En pleine atmosphère olympique, la team Addict-Culture s’est mobilisée comme jamais pour couvrir la 32ème édition de La Route Du Rock version estivale, puisque rien moins que Jism, Ivlo Cold et Beachboy ont foulé le sol malouin pour 4 jours de musique. Notre Dream team catégorie binouses/galettes saucisses se fait donc un plaisir de vous relater les meilleurs moments d’une édition en tous point remarquable !
14 Août 2024 – 1er Jour – La Nouvelle Vague
On commence par la dorénavant habituelle soirée à La Nouvelle Vague, endroit idéal pour découvrir quelques jeunes pousses prometteuses.
Ce fut encore le cas, à commencer par l’étonnant musicienne ML Buch, magnifique dans son grand costume noir et qui nous délivra quelques titres de son excellent album, Suntub paru fin de l’année dernière.
Malgré un début de set un peu timide, ML Buch, toute seule sur scène, réussit néanmoins à emballer un public fourni, alternant pièces électroniques et morceaux à la guitare électrique, sur lesquels d’ailleurs elle atteint les sommets d’un concert toute en subtilité et grâce.
On traverse l’Atlantique, direction le Canada pour accueillir Evan Uschenko alias Ghost Woman, ancien collaborateur de Michael Rault et aujourd’hui compositeur frénétique n’ayant sorti pas moins de 3 albums en moins de 18 mois avec pour point d’orgue l’excellentissime Hindsight Is 50/50 sorti l’année dernière chez Full Time Hobby.

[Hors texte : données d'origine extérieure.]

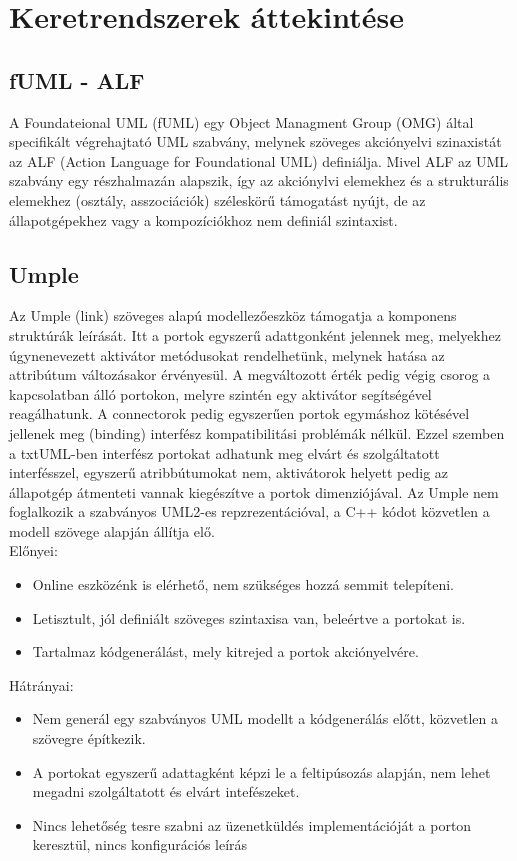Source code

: \documentclass[a4paper,12pt]{report}
\begin{document}
\section{Keretrendszerek áttekintése}
\subsection{fUML - ALF}
A Foundateional UML (fUML) egy Object Managment Group (OMG) által specifikált végrehajtató UML szabvány, 
melynek szöveges akciónyelvi szinaxistát az ALF (Action Language for Foundational UML) definiálja.
Mivel ALF az UML szabvány egy részhalmazán alapszik, így az akciónylvi elemekhez és a strukturális elemekhez (osztály, asszociációk)  széleskörű támogatást nyújt, 
de az állapotgépekhez vagy a kompozíciókhoz nem definiál szintaxist.

\subsection{Umple}
Az Umple (link) szöveges alapú modellezőeszköz támogatja a komponens struktúrák leírását. Itt a portok egyszerű adattgonként jelennek meg, melyekhez úgynenevezett aktivátor metódusokat rendelhetünk, melynek hatása az attribútum változásakor érvényesül. A megváltozott érték pedig végig csorog a kapcsolatban álló portokon, melyre szintén egy aktivátor segítségével reagálhatunk. A connectorok pedig egyszerűen portok egymáshoz kötésével jellenek meg (binding) interfész kompatibilitási problémák nélkül. Ezzel szemben a txtUML-ben interfész portokat adhatunk meg elvárt és szolgáltatott interfésszel, egyszerű atribbútumokat nem, aktivátorok helyett pedig az állapotgép átmenteti vannak kiegészítve a portok dimenziójával. Az Umple nem foglalkozik a szabványos UML2-es repzrezentációval, a C++ kódot közvetlen a modell szövege alapján állítja elő. \\

Előnyei:
\begin{itemize}
\item Online eszközénk is elérhető, nem szükséges hozzá semmit telepíteni.
\item Letisztult, jól definiált szöveges szintaxisa van, beleértve a portokat is.
\item Tartalmaz kódgenerálást, mely kitrejed a portok akciónyelvére.
\end{itemize}
Hátrányai:
\begin{itemize}
\item Nem generál egy szabványos UML modellt a kódgenerálás előtt, közvetlen a szövegre építkezik.
\item A portokat egyszerű adattagként képzi le a feltipúsozás alapján, nem lehet megadni szolgáltatott és elvárt intefészeket.
\item Nincs lehetőség tesre szabni az üzenetküldés implementációját a porton keresztül, nincs konfigurációs leírás
\end{itemize}
\end{document}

On n’oubliera pas un petit détour par la Belgique pour louer l’immense talent de sa batteuse et collaboratrice Ille Van Dessel qui attira tous les regards tant son style et son énergie ont fait forte impression.
Le duo nous offrit un superbe moment de rock psychédélique, entre charmes et tension, rappelant voire surpassant le meilleur d’un Brian Jonestown Massacre, guitares et batteries en lévitation, morceaux accrocheurs, donnant les premiers hochements de tête vigoureux d’un public aux anges.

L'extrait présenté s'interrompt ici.